> **Records supplied**

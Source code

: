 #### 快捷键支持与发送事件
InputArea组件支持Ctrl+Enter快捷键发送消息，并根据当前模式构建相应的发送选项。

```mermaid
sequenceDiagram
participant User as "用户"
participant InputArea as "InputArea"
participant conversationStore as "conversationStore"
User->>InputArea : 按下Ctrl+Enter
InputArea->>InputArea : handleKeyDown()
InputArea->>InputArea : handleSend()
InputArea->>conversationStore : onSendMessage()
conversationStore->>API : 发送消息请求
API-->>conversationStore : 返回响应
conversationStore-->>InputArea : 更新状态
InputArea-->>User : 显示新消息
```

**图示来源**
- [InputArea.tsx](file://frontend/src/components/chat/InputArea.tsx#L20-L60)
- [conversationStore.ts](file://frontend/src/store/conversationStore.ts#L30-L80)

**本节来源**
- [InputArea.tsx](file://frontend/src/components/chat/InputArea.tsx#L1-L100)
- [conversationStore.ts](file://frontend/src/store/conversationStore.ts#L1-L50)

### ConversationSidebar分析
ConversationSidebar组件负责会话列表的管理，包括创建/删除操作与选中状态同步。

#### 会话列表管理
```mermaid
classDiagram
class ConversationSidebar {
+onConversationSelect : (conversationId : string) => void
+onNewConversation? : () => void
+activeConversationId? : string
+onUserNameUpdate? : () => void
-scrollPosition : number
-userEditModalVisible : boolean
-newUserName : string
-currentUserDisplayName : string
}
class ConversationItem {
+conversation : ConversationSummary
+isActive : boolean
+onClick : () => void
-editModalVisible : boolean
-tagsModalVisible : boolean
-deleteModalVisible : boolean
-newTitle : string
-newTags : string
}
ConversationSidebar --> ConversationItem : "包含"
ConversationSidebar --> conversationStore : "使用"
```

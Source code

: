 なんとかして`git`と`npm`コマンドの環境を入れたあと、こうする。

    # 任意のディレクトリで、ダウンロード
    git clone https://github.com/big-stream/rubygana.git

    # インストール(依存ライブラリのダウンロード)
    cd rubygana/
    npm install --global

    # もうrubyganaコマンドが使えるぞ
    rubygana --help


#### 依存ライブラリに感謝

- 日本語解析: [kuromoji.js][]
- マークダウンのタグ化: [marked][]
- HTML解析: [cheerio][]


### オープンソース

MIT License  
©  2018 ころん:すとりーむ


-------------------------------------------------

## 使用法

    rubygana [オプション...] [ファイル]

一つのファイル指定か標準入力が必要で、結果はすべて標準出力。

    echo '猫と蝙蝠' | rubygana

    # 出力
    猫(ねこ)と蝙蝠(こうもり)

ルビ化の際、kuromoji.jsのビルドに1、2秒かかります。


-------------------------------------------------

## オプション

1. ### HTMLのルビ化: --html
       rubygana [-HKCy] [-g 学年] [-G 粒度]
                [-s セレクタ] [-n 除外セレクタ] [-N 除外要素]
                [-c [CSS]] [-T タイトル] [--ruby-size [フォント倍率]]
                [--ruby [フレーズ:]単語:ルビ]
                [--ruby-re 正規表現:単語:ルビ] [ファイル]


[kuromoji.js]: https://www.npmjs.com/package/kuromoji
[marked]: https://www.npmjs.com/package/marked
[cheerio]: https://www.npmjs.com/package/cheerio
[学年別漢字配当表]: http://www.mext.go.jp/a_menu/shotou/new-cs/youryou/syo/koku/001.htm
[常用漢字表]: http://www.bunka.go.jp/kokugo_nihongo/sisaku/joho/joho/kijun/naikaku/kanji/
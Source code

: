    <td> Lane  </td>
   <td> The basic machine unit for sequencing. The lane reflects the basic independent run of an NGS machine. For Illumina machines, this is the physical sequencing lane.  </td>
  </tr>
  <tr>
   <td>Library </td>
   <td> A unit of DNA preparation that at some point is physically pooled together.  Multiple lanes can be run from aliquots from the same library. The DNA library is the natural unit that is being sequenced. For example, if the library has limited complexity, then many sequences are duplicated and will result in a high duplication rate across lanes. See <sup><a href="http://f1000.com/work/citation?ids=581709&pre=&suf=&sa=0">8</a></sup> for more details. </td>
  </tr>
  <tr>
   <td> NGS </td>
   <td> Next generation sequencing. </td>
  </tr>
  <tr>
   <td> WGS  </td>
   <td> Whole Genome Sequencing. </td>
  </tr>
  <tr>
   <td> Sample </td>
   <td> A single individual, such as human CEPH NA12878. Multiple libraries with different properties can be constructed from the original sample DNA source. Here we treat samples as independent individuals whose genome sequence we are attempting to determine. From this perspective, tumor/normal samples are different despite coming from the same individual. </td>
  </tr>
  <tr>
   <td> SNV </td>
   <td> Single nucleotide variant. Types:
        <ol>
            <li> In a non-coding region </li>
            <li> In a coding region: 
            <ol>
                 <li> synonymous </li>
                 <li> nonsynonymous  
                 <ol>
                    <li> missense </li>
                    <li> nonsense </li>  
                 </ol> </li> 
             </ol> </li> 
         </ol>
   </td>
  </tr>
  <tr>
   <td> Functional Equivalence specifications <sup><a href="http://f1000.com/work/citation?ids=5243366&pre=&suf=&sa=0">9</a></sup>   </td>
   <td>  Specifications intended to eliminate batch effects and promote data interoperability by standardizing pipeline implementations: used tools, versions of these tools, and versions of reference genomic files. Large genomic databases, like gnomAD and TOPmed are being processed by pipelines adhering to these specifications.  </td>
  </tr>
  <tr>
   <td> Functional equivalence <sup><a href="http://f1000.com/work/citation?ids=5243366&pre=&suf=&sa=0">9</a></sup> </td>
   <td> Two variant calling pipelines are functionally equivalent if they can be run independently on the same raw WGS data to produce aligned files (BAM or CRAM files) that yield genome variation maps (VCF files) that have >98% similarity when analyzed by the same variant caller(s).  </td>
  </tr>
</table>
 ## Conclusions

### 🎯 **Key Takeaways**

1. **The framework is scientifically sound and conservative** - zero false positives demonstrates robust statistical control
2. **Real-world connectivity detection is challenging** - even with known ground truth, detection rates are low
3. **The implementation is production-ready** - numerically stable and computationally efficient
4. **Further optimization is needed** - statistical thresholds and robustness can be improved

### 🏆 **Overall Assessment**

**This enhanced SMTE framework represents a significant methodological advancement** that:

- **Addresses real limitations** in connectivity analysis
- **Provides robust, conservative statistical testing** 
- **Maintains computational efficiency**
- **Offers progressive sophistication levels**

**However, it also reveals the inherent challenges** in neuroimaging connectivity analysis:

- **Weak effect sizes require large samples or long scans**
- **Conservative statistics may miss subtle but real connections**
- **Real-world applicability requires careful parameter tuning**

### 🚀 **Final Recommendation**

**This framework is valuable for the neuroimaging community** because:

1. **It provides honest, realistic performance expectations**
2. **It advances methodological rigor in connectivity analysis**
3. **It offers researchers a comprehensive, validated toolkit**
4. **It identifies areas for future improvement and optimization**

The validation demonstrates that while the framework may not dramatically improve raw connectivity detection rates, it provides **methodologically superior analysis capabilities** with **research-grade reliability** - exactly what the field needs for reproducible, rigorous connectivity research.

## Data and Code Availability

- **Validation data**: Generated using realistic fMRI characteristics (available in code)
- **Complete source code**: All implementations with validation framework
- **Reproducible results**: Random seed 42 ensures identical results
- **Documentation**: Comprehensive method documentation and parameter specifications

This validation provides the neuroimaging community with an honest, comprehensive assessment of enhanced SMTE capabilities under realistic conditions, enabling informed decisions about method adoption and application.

> **Work to complete**
Each line containing the word "https" needs to be copied from the data above.

> **Answer box**
    git clone https://github.com/big-stream/rubygana.git
[kuromoji.js]: https://www.npmjs.com/package/kuromoji
[marked]: https://www.npmjs.com/package/marked
[cheerio]: https://www.npmjs.com/package/cheerio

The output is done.